NATIONAL GUARD magazine
By Maj. Gen. James Hoyer & Maj. Gen. Glenn Curtis
(read online digital version)
NGAUS and the Adjutants General Association of the United States have developed a set of combined legislative priorities for 2017.
We base them on the constitutional framework that defines the National Guard’s dual mission as an operational reserve of the Army and Air Force and as the homeland’s first military responder.
After 25 years of investment, the Guard is an operational reserve that is fully interoperable with active-component forces. Our constitutional role is also essential to the nation in preparing for and responding to current threats.
To sustain our competencies and enhance Total Force readiness, we agree with Sen. John McCain’s recent recommendations to increase personnel end-strength in the Army National Guard to 360,000 troops and in the Air Guard to 110,000 personnel, which are essential levels for the Guard’s readiness.
Personnel benefits are a legislative priority. Specifically, Guardsmen deserve the same benefits when mobilized as their active-component brethren. To ensure this, we will seek the following for Guardsmen when mobilized, including under the newly created authority, 12304(b):
- Access to TRICARE for premobilization;
- Access to post-mobilization transitional assistance;
- Full access to vocational rehabilitation post-mobilization;
- Credit toward the Post-9/11 GI Bill;
- Credit toward the deployment-based early retirement program;
- Increased funding for and access to mental health care; and
- Retirement eligibility after 20 years of service with full nonmonetary benefits that have no age requirement.

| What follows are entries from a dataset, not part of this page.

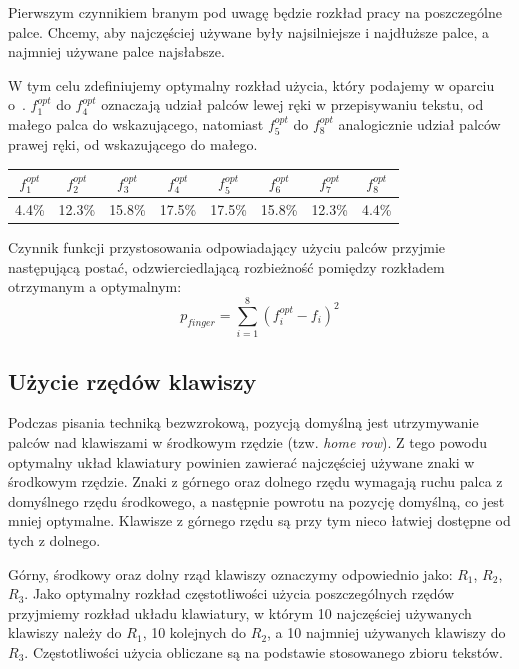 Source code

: \documentclass{xmgr}
\begin{document}
Pierwszym czynnikiem branym pod uwagę będzie rozkład pracy na poszczególne palce. Chcemy, aby najczęściej używane były najsilniejsze i najdłuższe palce, a najmniej używane palce najsłabsze.

W tym celu zdefiniujemy optymalny rozkład użycia, który podajemy w oparciu o~\cite{Eggers2003672}. $f^{opt}_1$ do $f^{opt}_4$ oznaczają udział palców lewej ręki w przepisywaniu tekstu, od małego palca do wskazującego, natomiast $f^{opt}_5$ do $f^{opt}_8$ analogicznie udział palców prawej ręki, od wskazującego do małego.\newline

\begin{tabular}{ c | c | c | c | c | c | c | c }
  $f^{opt}_1$ & $f^{opt}_2$ & $f^{opt}_3$ & $f^{opt}_4$ & $f^{opt}_5$ & $f^{opt}_6$ & $f^{opt}_7$ & $f^{opt}_8$ \\
  \hline
  4.4\% & 12.3\% & 15.8\% & 17.5\% & 17.5\% & 15.8\% & 12.3\% & 4.4\% \\
\end{tabular}\newline

Czynnik funkcji przystosowania odpowiadający użyciu palców przyjmie następującą postać, odzwierciedlającą rozbieżność pomiędzy rozkładem otrzymanym a optymalnym:
$$ p_{finger} = \sum\limits_{i = 1}^{8} (f_i^{opt} - f_i)^2 $$


\subsection{Użycie rzędów klawiszy}

Podczas pisania techniką bezwzrokową, pozycją domyślną jest utrzymywanie palców nad klawiszami w środkowym rzędzie (tzw. \emph{home row}). Z tego powodu optymalny układ klawiatury powinien zawierać najczęściej używane znaki w środkowym rzędzie. Znaki z górnego oraz dolnego rzędu wymagają ruchu palca z domyślnego rzędu środkowego, a następnie powrotu na pozycję domyślną, co jest mniej optymalne. Klawisze z górnego rzędu są przy tym nieco łatwiej dostępne od tych z dolnego.

Górny, środkowy oraz dolny rząd klawiszy oznaczymy odpowiednio jako: $R_1$, $R_2$, $R_3$. Jako optymalny rozkład częstotliwości użycia poszczególnych rzędów przyjmiemy rozkład układu klawiatury, w którym 10 najczęściej używanych klawiszy należy do $R_1$, 10 kolejnych do $R_2$, a 10 najmniej używanych klawiszy do $R_3$. Częstotliwości użycia obliczane są na podstawie stosowanego zbioru tekstów.
\end{document}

After almost two decades of war, the readiness of service members and equipment is becoming more difficult to maintain. Reduced full-time manning, benefit inequities, aging armories, and overall depleted funding increasingly challenge our units.
Some of this is the result of budget caps triggered by the Budget Control Act of 2011, or sequestration, which must end.

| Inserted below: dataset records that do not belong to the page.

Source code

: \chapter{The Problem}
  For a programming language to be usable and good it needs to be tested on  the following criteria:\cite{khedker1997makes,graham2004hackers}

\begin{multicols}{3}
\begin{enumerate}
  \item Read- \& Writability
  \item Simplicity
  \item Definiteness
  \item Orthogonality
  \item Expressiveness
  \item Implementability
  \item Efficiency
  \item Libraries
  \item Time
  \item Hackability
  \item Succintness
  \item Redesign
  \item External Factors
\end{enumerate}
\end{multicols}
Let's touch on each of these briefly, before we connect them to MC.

But ending sequestration will not fix everything; other relief is needed. A Pentagon report to Congress required in the fiscal 2016 National Defense Authorization Act concluded that the Guard would be able to convert up to 4.8 percent of its dual-status military technicians to Title 5 civilian employees without degrading military readiness. However, the law requires a 20 percent conversion.
We are working with the National Governors Association to present legislation to Congress that would not only enhance readiness but will provide full benefits to our entire technician force.
The Guard also needs more full-time support. We believe FTS levels should be 100 percent of validated service requirements. In addition, the Army Guard Transformation Master Plan to improve our armories must be funded.
We must align ourselves with the new National Defense Strategy and be prepared for future threats. This means the Guard must play a substantial role in the cyber mission force. We also need to expand the State Partnership mission, and earn joint service credit for domestic operations.
In addition, the National Guard Bureau vice chief should be able to join other vice chiefs on the Joint Requirements Oversight Council. Dual-status command policy must also be enhanced.
We also need to ensure equity in modernization and training so Guard units remain interoperable with their active-component counterparts.
We know that modernization is a challenge and will remain so for the foreseeable future. But it’s critical. The Army Guard must have a recapitalization and modernization plan for all of its force structure, including aviation. Air Guard modernization must focus on its aging C-130 Hercules cargo-aircraft fleet and defining a roadmap for the conversion of its legacy fighter wings to fifth-generation fighters.
In addition, funding through the congressionally directed National Guard and Reserve Equipment Account must be sustained. We must also ensure the acquisition of the latest equipment and training for Guard CBRN (chemical, biological, radiological and nuclear defense) enterprise units.
Finally, all of the recommendations of the independent Army and Air Force commissions should be implemented. The Guard’s role in State Department mil-to-civ operations should be enhanced along with international state partnerships. Along with these priorities, preserving civilian-job protections for Guardsmen and Reservists is critical.
Our legislative priorities are straightforward. We are working with our governors, Congress and other stakeholders to end sequestration and develop cost-effective national defense and homeland defense strategies that leverage Guard capabilities as part of the Total Force.